Now there are actually a few things that shapefiles get right. For instance, the shapefile's simplistic tabular data model gets two full marks for being - simple and tabular! Hierarchical data models are very cool and highly expressive, but overkill and too complex for 80% of the use cases out there.

Another useful feature of shapefiles is that they store floating point data with full precision - i.e. in binary. Representing binary floating point numbers as textual decimal values is inherently lossy, and causes all kinds of subtle and annoying problems. (I'm always surprised that this doesn't crop up more often as a serious limitation of GML.)

So what are the current leading contenders for a SOSS format? Here's an opinionated list, with pros and cons


Format Pro Con
Shapefile tabular, lossless numerics proprietary, antiquated, limited
GML complex to model and parse, lossy numerics, poor schema handling open, flexible
KML proprietary, lossy, limited attribute handling, designed for presentation relatively simple, well documented
GeoRSS not appropriate as a full-featured SOSS, lossy
GeoJSON too tied to Javascript, lossy, no schema standard
YAML needs a spatial profile

Conspicuous by its absence on this list is XML. In fact XML is a meta-format, not a format.
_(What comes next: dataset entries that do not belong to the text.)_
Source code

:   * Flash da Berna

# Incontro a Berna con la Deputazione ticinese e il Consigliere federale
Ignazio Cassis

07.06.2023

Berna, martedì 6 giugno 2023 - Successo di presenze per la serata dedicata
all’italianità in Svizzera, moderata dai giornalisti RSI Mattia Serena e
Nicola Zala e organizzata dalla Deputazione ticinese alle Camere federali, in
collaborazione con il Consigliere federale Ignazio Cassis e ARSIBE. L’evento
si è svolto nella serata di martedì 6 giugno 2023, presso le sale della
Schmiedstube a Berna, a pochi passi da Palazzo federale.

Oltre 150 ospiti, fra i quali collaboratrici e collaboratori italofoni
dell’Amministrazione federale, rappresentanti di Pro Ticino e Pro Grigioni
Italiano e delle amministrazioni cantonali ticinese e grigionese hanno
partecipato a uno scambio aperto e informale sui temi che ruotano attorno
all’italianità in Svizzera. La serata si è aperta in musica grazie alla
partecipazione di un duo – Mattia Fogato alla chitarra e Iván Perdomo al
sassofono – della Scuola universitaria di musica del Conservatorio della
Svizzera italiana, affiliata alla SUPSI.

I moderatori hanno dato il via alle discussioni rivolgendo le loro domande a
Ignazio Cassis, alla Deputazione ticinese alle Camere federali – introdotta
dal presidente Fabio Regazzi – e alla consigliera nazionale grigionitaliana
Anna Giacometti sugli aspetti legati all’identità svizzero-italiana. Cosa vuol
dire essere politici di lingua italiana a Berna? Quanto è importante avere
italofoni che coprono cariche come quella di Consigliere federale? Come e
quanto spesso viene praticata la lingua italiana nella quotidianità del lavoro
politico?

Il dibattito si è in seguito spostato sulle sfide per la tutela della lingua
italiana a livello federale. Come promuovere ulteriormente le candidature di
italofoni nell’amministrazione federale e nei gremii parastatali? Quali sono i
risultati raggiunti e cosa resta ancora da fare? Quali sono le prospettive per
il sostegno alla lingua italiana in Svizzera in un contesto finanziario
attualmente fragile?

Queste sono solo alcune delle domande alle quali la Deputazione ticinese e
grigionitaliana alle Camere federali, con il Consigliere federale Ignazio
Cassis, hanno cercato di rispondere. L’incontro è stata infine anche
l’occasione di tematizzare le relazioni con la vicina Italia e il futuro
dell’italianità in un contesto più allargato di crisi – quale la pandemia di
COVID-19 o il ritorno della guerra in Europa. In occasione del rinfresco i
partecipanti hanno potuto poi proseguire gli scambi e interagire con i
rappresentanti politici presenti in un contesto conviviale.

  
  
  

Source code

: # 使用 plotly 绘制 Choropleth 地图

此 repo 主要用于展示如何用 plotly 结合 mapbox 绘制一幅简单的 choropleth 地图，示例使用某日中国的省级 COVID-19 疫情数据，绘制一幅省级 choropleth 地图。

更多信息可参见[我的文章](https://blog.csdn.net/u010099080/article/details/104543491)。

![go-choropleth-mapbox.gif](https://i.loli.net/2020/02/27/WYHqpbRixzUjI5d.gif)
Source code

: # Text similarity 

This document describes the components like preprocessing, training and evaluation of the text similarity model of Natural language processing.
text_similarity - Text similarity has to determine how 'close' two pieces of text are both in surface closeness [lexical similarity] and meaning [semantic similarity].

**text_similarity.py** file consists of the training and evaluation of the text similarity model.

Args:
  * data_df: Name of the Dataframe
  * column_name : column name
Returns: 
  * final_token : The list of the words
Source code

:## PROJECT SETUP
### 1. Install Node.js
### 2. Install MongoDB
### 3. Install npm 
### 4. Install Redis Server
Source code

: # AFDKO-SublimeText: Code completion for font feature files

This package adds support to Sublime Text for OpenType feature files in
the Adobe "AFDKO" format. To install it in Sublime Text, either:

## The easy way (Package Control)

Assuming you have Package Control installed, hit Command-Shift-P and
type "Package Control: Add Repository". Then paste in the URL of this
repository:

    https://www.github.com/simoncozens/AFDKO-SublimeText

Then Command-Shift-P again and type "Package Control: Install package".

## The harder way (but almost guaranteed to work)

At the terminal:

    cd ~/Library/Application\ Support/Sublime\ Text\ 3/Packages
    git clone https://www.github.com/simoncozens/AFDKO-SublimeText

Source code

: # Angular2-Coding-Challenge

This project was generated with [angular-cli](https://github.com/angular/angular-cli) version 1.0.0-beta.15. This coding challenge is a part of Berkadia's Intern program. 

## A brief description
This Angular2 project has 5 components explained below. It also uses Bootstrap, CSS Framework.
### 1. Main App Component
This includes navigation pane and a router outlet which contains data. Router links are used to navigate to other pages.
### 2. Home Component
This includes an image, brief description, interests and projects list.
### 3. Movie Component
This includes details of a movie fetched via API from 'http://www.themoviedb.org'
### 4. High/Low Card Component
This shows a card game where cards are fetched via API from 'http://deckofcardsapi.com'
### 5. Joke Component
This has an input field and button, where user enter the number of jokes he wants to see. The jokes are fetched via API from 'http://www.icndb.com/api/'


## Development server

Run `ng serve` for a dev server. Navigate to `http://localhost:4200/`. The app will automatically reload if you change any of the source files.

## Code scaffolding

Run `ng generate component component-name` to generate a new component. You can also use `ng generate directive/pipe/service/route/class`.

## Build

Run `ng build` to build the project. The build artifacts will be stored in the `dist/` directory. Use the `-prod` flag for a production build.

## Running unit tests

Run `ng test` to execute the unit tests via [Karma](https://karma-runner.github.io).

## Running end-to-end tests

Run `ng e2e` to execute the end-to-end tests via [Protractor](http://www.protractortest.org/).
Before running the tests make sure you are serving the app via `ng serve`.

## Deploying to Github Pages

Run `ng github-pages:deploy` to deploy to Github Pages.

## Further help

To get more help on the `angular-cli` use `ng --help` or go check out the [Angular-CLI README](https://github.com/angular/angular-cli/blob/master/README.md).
To utilize XML would require defining an appropriate profile (which would need to be highly restricted to meet the criteria of simple). The major drawback of XML is that specifying the profile almost inevitably drags one into the mind-bending hell of XML Schema. (There are other schema languages, such as RelaxNG, but they involve similar complexity and have even less traction).

There's also more esoteric formats such as NetCDF, but it fails the simplicity test, and it's unclear how well it supports Geometry types.